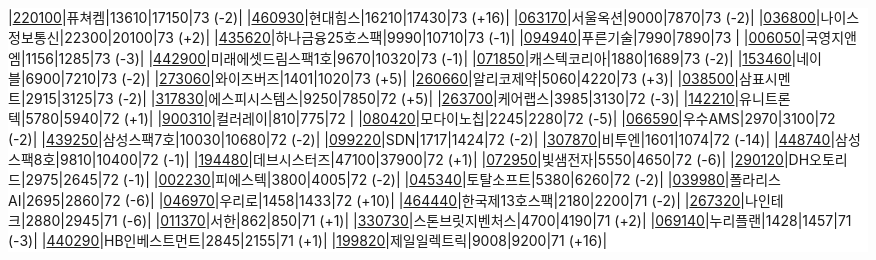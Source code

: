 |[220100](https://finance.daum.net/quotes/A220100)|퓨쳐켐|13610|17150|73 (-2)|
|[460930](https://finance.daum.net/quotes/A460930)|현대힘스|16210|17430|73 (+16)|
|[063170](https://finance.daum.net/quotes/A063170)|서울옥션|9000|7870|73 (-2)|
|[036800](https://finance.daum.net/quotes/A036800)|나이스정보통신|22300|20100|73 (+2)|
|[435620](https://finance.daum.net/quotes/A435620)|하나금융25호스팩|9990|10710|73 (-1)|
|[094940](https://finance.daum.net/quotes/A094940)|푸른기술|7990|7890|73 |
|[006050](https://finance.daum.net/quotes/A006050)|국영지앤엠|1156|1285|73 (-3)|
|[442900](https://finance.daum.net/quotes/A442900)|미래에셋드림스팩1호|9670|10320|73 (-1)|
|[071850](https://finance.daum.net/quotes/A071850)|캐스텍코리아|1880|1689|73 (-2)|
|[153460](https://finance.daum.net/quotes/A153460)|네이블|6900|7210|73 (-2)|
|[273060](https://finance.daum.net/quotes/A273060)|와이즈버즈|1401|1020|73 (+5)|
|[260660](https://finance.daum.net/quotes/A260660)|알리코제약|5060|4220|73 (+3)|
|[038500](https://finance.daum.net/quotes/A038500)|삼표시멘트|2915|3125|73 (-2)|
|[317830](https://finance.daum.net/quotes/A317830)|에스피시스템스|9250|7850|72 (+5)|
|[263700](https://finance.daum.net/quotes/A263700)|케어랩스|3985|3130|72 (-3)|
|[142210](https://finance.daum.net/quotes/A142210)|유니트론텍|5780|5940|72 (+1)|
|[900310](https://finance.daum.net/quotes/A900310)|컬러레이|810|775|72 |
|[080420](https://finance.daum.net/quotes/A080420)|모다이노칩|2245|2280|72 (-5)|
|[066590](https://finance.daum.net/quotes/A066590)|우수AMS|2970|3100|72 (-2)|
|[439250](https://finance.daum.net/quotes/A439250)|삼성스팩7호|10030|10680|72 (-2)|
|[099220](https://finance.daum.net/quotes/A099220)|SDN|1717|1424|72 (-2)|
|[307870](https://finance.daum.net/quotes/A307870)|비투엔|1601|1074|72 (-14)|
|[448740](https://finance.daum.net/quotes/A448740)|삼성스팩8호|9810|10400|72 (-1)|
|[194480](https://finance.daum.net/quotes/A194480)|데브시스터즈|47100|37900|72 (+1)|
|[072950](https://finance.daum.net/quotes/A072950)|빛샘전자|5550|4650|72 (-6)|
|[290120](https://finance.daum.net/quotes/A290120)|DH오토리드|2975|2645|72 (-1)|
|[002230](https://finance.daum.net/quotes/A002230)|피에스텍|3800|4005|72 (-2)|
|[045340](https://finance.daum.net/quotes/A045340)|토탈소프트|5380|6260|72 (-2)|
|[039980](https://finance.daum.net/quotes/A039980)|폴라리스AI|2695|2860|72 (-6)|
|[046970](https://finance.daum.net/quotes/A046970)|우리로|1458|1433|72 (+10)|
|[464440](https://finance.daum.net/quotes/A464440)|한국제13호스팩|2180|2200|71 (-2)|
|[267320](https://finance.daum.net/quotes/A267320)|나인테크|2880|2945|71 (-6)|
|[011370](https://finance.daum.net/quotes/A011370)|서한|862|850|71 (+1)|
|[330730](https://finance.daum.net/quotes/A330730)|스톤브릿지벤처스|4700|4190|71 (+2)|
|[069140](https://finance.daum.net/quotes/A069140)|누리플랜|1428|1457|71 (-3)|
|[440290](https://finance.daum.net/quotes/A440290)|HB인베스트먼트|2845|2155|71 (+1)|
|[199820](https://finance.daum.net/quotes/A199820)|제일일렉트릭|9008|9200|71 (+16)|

========================

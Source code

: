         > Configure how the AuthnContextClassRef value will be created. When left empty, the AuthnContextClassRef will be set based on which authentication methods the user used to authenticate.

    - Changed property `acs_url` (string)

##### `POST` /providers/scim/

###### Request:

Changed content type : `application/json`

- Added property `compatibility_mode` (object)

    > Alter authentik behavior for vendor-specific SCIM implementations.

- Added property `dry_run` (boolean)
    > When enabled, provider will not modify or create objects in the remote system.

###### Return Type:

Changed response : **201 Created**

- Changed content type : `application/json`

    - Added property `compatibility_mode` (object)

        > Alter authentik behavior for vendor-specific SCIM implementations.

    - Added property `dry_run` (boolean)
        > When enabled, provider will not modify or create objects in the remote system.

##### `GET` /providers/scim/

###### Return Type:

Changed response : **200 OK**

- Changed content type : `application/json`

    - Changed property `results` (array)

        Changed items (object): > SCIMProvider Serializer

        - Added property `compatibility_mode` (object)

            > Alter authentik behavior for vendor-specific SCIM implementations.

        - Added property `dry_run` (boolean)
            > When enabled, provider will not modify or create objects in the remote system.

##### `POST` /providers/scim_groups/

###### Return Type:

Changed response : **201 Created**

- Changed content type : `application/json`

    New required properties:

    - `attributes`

========================

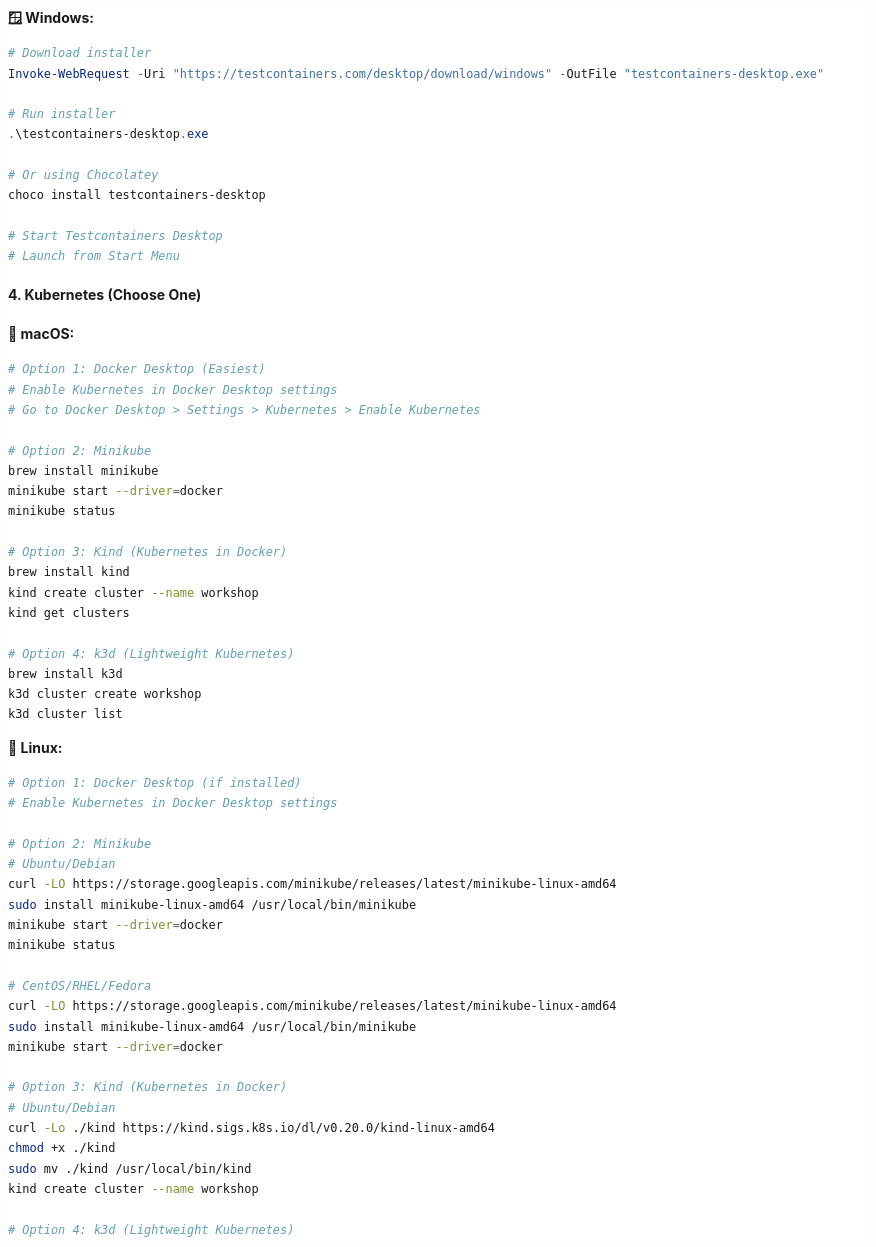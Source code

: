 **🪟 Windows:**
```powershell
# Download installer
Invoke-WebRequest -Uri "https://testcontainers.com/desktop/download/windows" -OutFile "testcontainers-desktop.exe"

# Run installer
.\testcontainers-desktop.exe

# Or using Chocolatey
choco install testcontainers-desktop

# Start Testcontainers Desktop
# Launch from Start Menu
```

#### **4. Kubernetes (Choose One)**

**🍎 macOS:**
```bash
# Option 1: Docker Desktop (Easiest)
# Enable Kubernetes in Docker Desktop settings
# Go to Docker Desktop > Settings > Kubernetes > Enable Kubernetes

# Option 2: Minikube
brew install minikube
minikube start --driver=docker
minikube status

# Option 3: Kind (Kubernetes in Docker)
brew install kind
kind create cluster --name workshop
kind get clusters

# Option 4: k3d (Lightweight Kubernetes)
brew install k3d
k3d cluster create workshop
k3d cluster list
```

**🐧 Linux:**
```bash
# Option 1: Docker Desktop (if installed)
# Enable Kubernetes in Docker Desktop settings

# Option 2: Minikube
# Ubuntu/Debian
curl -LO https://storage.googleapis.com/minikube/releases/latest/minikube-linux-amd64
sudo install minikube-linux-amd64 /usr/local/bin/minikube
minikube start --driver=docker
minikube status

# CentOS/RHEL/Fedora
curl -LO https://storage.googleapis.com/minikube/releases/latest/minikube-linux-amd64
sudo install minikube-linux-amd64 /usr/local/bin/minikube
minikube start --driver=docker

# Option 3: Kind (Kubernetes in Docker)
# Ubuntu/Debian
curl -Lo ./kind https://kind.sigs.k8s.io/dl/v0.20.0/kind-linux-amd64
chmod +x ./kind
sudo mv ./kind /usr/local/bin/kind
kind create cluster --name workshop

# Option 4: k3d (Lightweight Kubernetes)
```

========================

Copy every line of the listing containing the string "objects".

    > When enabled, provider will not modify or create objects in the remote system.
        > When enabled, provider will not modify or create objects in the remote system.
            > When enabled, provider will not modify or create objects in the remote system.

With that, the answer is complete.